'''
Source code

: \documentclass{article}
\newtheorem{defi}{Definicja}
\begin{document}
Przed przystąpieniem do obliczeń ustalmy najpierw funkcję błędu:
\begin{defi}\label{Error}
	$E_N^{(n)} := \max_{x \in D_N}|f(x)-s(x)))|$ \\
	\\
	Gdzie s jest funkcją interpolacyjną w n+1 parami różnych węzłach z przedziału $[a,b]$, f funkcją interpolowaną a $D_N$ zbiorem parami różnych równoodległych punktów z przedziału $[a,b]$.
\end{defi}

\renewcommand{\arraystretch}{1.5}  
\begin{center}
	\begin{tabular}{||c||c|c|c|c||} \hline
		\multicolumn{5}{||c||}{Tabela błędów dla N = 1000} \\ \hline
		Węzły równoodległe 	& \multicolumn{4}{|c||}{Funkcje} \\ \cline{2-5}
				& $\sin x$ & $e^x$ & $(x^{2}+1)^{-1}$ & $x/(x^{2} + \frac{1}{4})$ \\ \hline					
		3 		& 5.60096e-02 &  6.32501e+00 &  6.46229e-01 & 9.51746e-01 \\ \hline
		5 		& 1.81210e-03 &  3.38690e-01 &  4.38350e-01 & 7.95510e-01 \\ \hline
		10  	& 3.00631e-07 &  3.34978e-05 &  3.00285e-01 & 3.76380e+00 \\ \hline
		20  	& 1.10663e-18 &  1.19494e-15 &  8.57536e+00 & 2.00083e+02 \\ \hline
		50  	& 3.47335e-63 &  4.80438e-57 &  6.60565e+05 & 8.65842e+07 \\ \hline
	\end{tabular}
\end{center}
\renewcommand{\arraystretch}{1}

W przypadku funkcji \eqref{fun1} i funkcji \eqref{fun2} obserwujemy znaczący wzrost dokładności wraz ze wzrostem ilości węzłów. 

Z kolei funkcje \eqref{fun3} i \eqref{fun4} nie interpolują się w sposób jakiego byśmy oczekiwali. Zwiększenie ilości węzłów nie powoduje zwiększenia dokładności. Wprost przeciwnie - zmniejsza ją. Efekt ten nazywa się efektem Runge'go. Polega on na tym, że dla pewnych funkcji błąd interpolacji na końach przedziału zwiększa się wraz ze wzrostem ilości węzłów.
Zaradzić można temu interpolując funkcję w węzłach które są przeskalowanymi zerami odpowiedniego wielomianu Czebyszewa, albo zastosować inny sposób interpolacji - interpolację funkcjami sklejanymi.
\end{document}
'''
• [Exercise directions]: Reproduce the records above line by line, without any change, up to and including the line that holds "Z kolei funkcje".

• [The answer]:
Source code

: \documentclass{article}
\newtheorem{defi}{Definicja}
\begin{document}
Przed przystąpieniem do obliczeń ustalmy najpierw funkcję błędu:
\begin{defi}\label{Error}
	$E_N^{(n)} := \max_{x \in D_N}|f(x)-s(x)))|$ \\
	\\
	Gdzie s jest funkcją interpolacyjną w n+1 parami różnych węzłach z przedziału $[a,b]$, f funkcją interpolowaną a $D_N$ zbiorem parami różnych równoodległych punktów z przedziału $[a,b]$.
\end{defi}

\renewcommand{\arraystretch}{1.5}  
\begin{center}
	\begin{tabular}{||c||c|c|c|c||} \hline
		\multicolumn{5}{||c||}{Tabela błędów dla N = 1000} \\ \hline
		Węzły równoodległe 	& \multicolumn{4}{|c||}{Funkcje} \\ \cline{2-5}
				& $\sin x$ & $e^x$ & $(x^{2}+1)^{-1}$ & $x/(x^{2} + \frac{1}{4})$ \\ \hline					
		3 		& 5.60096e-02 &  6.32501e+00 &  6.46229e-01 & 9.51746e-01 \\ \hline
		5 		& 1.81210e-03 &  3.38690e-01 &  4.38350e-01 & 7.95510e-01 \\ \hline
		10  	& 3.00631e-07 &  3.34978e-05 &  3.00285e-01 & 3.76380e+00 \\ \hline
		20  	& 1.10663e-18 &  1.19494e-15 &  8.57536e+00 & 2.00083e+02 \\ \hline
		50  	& 3.47335e-63 &  4.80438e-57 &  6.60565e+05 & 8.65842e+07 \\ \hline
	\end{tabular}
\end{center}
\renewcommand{\arraystretch}{1}

W przypadku funkcji \eqref{fun1} i funkcji \eqref{fun2} obserwujemy znaczący wzrost dokładności wraz ze wzrostem ilości węzłów. 

Z kolei funkcje \eqref{fun3} i \eqref{fun4} nie interpolują się w sposób jakiego byśmy oczekiwali. Zwiększenie ilości węzłów nie powoduje zwiększenia dokładności. Wprost przeciwnie - zmniejsza ją. Efekt ten nazywa się efektem Runge'go. Polega on na tym, że dla pewnych funkcji błąd interpolacji na końach przedziału zwiększa się wraz ze wzrostem ilości węzłów.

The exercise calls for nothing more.